Records for this exercise:
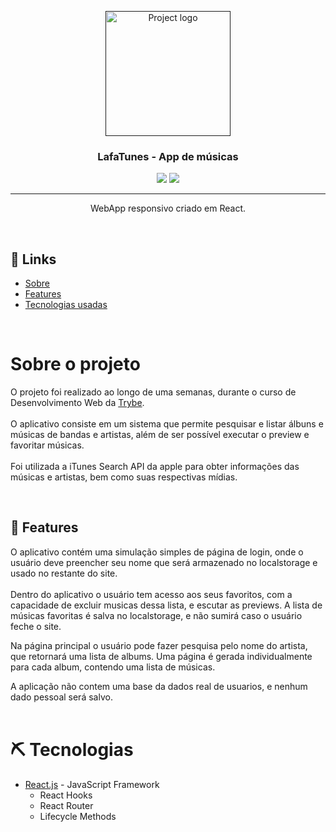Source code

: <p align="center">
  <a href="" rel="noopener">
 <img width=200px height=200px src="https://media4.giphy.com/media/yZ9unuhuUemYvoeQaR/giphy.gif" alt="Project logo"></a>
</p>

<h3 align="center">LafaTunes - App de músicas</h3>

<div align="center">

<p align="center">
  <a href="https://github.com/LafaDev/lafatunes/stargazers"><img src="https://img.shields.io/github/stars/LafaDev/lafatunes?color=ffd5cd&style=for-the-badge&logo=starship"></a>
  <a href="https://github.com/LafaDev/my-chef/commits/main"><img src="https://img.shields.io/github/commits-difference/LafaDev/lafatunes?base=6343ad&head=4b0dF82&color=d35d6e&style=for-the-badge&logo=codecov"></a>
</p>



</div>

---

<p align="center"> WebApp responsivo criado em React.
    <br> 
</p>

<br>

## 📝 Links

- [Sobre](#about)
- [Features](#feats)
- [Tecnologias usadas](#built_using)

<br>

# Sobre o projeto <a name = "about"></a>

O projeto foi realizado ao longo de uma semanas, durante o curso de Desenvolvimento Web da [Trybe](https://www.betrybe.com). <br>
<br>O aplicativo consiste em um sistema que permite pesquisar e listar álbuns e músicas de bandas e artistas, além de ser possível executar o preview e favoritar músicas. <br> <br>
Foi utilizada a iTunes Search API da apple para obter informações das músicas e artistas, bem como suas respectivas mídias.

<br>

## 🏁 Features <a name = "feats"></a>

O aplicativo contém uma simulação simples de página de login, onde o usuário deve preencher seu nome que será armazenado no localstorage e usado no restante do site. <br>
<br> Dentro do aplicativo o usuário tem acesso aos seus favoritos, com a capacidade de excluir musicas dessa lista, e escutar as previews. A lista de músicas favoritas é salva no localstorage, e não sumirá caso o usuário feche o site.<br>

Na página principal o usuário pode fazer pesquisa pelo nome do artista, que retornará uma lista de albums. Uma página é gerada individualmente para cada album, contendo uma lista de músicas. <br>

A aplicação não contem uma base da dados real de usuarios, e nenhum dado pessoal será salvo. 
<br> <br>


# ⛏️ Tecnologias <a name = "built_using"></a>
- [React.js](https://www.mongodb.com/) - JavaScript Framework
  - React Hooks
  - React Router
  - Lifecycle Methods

--

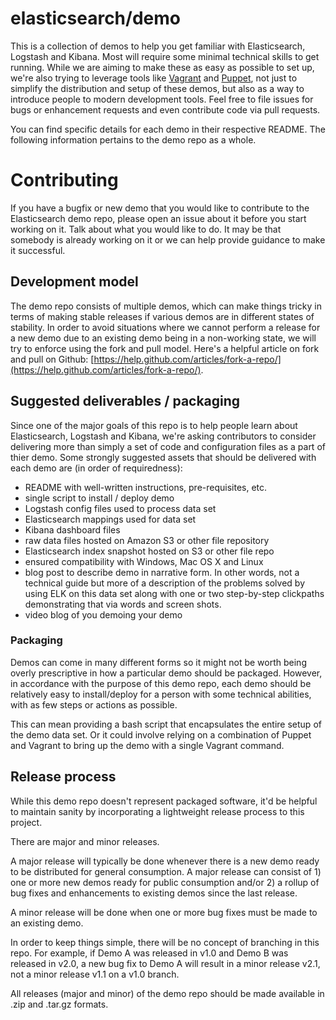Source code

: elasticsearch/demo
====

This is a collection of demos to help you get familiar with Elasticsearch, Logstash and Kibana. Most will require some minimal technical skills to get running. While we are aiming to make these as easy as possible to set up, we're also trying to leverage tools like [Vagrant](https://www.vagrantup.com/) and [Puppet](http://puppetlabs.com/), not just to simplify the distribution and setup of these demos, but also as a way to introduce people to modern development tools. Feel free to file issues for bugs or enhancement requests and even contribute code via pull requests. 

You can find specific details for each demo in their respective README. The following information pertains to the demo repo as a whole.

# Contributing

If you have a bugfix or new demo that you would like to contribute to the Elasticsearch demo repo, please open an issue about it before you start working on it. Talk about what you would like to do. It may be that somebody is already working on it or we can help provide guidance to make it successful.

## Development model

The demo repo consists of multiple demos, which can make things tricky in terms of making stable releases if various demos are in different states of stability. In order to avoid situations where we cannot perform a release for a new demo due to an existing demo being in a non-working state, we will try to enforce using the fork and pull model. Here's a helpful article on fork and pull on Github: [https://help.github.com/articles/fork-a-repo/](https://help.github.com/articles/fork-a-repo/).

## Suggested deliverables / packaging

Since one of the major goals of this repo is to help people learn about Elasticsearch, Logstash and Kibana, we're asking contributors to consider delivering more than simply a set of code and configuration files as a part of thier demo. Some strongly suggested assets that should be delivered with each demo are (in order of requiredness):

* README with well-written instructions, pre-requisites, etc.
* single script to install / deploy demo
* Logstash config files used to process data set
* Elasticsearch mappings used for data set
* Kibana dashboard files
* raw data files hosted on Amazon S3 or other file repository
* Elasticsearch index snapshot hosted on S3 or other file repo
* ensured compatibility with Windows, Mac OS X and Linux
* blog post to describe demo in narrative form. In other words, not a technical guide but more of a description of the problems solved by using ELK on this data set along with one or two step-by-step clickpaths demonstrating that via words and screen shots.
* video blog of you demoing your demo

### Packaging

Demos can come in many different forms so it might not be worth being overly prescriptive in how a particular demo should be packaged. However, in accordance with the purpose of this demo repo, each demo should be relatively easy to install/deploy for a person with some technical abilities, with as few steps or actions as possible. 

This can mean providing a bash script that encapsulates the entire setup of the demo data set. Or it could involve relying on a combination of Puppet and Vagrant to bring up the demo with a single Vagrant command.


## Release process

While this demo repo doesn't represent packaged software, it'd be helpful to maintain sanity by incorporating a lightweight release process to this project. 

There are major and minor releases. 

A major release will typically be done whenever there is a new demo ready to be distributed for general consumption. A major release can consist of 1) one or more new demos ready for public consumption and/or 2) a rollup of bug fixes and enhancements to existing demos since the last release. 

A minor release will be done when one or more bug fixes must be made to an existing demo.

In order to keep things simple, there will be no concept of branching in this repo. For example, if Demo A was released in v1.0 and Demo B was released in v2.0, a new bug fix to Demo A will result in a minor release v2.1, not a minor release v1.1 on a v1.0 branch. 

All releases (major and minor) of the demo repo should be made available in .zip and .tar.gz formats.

What needs to be done: Using the data above, transcribe the lines that run from the line with "In order to keep" to the line with "All releases (major", both ends kept, and output nothing else.

Written response:
In order to keep things simple, there will be no concept of branching in this repo. For example, if Demo A was released in v1.0 and Demo B was released in v2.0, a new bug fix to Demo A will result in a minor release v2.1, not a minor release v1.1 on a v1.0 branch. 

All releases (major and minor) of the demo repo should be made available in .zip and .tar.gz formats.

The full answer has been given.